Chronic pelvic pain

Chronic pelvic pain: multimodal care from day one

Chronic pelvic pain — pain lasting six or more months severe enough to cause disability — affects 15–25% of women and 5–10% of men over their lifetime, with an average diagnostic delay of four to seven years.

The pathophysiology is almost always multifactorial: gynaecological, urological, gastrointestinal, musculoskeletal, and neurological drivers reinforce each other through central sensitisation. The most common contributors are hypertonic pelvic floor, endometriosis, irritable bowel syndrome, and interstitial cystitis.

Multimodal treatment — pelvic floor physiotherapy, pain education, and psychological therapy — should begin at the first visit, not after a definitive diagnosis.
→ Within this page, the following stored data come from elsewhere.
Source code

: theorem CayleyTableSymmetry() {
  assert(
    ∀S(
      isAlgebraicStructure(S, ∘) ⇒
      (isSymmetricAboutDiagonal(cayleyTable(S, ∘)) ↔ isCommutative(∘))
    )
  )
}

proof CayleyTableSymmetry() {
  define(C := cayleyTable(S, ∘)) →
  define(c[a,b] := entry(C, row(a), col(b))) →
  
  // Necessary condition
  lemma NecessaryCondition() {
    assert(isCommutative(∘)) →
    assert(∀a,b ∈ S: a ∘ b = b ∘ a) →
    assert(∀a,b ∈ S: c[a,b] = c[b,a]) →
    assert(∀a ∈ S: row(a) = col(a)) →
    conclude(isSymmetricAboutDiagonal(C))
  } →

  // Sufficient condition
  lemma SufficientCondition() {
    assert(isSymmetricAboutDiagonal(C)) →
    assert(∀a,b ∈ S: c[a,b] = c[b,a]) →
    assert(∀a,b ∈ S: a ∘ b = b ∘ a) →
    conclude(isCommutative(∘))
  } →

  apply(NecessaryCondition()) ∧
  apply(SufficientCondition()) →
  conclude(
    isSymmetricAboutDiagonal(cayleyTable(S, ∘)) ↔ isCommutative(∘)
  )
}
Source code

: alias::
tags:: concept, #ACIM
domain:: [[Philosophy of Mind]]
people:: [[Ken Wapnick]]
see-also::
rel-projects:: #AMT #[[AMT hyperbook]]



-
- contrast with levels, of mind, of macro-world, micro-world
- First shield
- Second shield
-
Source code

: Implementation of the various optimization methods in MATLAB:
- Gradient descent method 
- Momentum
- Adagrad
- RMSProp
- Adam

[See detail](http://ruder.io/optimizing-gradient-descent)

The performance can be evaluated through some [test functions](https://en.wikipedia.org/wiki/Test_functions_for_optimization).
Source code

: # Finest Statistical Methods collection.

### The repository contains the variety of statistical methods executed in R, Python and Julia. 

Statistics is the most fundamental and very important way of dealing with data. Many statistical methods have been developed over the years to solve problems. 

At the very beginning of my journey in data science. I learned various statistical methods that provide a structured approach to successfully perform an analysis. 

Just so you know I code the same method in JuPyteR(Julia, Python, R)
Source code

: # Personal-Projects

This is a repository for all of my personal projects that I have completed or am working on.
What chronic pelvic pain actually is

Chronic pelvic pain (CPP) is pelvic pain lasting six or more months, severe enough to cause functional disability or prompt healthcare visits, that is not exclusively explained by a single identified condition. It affects roughly 15–25% of women and 5–10% of men over their lifetime, and the average delay from symptom onset to diagnosis is four to seven years — during which people are often dismissed, misattributed, or told nothing is wrong.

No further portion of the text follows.